HD 192310 c

Discovery
- Discovery site: La Silla Observatory
- Detection method: Radial velocity (HARPS)

Orbital characteristics
- Semi-major axis: 1.18 AU
- Eccentricity: 0.32
- Orbital period (sidereal): 1.4 y
- Star: HD 192310

Physical characteristics
- Mean radius: 0.469 R_{J}
- Mass: 23.4 M_{🜨}
- Temperature: 185 K

= HD 192310 c =

Extrasolar planet in the constellation Capricornus

HD 192310 c is an exoplanet orbiting the star HD 192310 (HR 7722) which is about 29 light years away in the far south-west of Capricornus. It is a Neptune-sized planet and was discovered on 17 August 2011 by the HARPS program.

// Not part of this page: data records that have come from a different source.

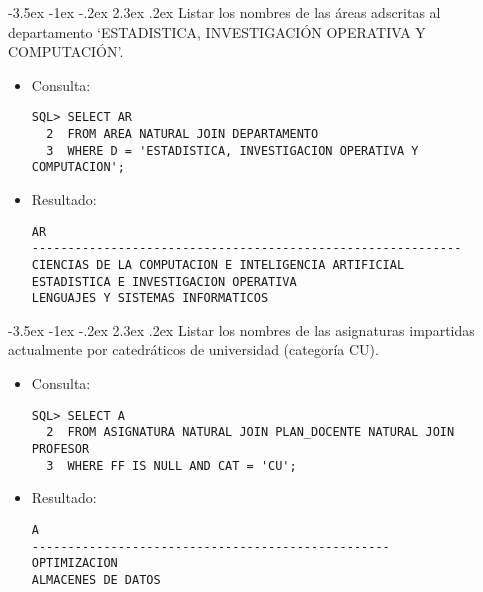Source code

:\documentclass[11pt]{report}
\makeatletter
\renewcommand\chapter{\@startsection{chapter}{0}{\z@}%
    {-3.5ex \@plus -1ex \@minus -.2ex}%
    {2.3ex \@plus.2ex}%
    {\normalfont\Large\bfseries}}
\makeatother
\begin{document}
\chapter{Listar los nombres de las áreas adscritas al departamento ‘ESTADISTICA, INVESTIGACIÓN OPERATIVA Y COMPUTACIÓN’.}
\begin{itemize}
  \item Consulta:
  \begin{verbatim}
SQL> SELECT AR
  2  FROM AREA NATURAL JOIN DEPARTAMENTO
  3  WHERE D = 'ESTADISTICA, INVESTIGACION OPERATIVA Y COMPUTACION';
  \end{verbatim}
  \item{Resultado:}
  \begin{verbatim}
AR                                                                              
------------------------------------------------------------                    
CIENCIAS DE LA COMPUTACION E INTELIGENCIA ARTIFICIAL                            
ESTADISTICA E INVESTIGACION OPERATIVA                                           
LENGUAJES Y SISTEMAS INFORMATICOS  
  \end{verbatim}
\end{itemize}

\chapter{Listar los nombres de las asignaturas impartidas actualmente por catedráticos de universidad (categoría CU).}
\begin{itemize}
  \item Consulta:
  \begin{verbatim}
SQL> SELECT A
  2  FROM ASIGNATURA NATURAL JOIN PLAN_DOCENTE NATURAL JOIN PROFESOR
  3  WHERE FF IS NULL AND CAT = 'CU';
  \end{verbatim}

\newpage

  \item{Resultado:}
  \begin{verbatim}
A                                                                               
--------------------------------------------------                              
OPTIMIZACION                                                                    
ALMACENES DE DATOS   
  \end{verbatim}
\end{itemize}

\end{document}
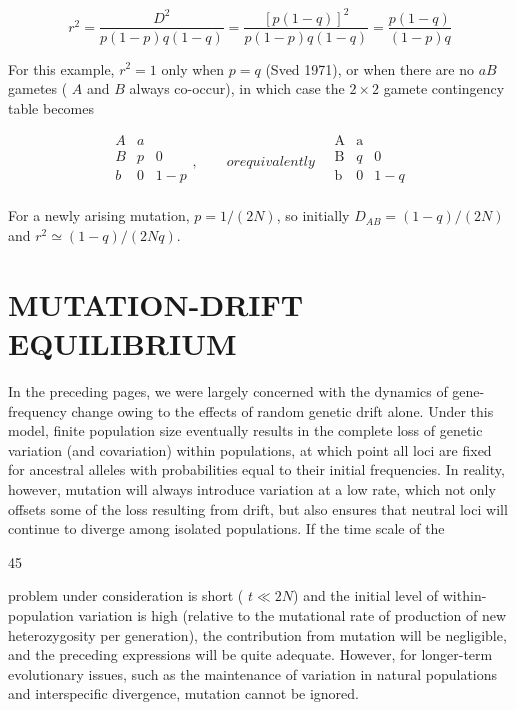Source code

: \documentclass{article}
\begin{document}
\begin{equation}
r^{2}=\frac{D^{2}}{p(1-p)q(1-q)}=\frac{[p(1-q)]^{2}}{p(1-p)q(1-q)}=\frac{p(1-q)}{(1-p)q}
\end{equation}

For this example,  $ r^2 = 1 $ only when  $ p = q $ (Sved 1971), or when there are no  $ aB $ gametes ( $ A $ and  $ B $ always co-occur), in which case the  $ 2 \times 2 $ gamete contingency table becomes

\begin{equation}
\begin{array}{cccc}{{{A}}}&{{{a}}} \\{{{B}}}&{{{p}}}&{{{0}}} \\{{{b}}}&{{{0}}}&{{{1-p}}} \\\end{array},\qquad or equivalently \quad\begin{array}{cccc}{{{\mathrm{A}}}}&{{{\mathrm{a}}}} \\{{{\mathrm{B}}}}&{{{q}}}&{{{0}}} \\{{{\mathrm{b}}}}&{{{0}}}&{{{1-q}}} \\\end{array}
\end{equation}

For a newly arising mutation,  $ p = 1/(2N) $, so initially  $ D_{AB} = (1 - q)/(2N) $ and  $ r^2 \simeq (1 - q)/(2Nq) $.

\section{MUTATION-DRIFT EQUILIBRIUM}
In the preceding pages, we were largely concerned with the dynamics of gene-frequency change owing to the effects of random genetic drift alone. Under this model, finite population size eventually results in the complete loss of genetic variation (and covariation) within populations, at which point all loci are fixed for ancestral alleles with probabilities equal to their initial frequencies. In reality, however, mutation will always introduce variation at a low rate, which not only offsets some of the loss resulting from drift, but also ensures that neutral loci will continue to diverge among isolated populations. If the time scale of the

45

problem under consideration is short ( $ t \ll 2N $) and the initial level of within-population variation is high (relative to the mutational rate of production of new heterozygosity per generation), the contribution from mutation will be negligible, and the preceding expressions will be quite adequate. However, for longer-term evolutionary issues, such as the maintenance of variation in natural populations and interspecific divergence, mutation cannot be ignored.
\end{document}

The planet has a mass of ≥24 ± 5 Earth masses and orbits its parent star at a semimajor axis of 1.18 ± 0.025 AU, an eccentricity of 0.32 ± 0.11, and in 525.8 ± 9.2 days. Its orbit lies mainly beyond HD 192310's habitable zone, meaning it is too cold to support advanced life directly analogous to that which is known, but due to its elliptical orbit it passes into the habitable zone briefly each orbit. The expression "lies within the habitable zone" is defined as the ability to retain liquid water at its surface. While the potential for life on the gas giant is unknown, any larger moons may be able to support a habitable environment. Tidal models for hypothetical moon-planet-star interactions suggest that over the lifetime of HD 192310 c, large moons should be able to remain in orbit around the system. On the other hand, it is unclear whether such moons could have formed in the first place. However, the large mass of the gas giant may increase the possibility of the formation of larger moons.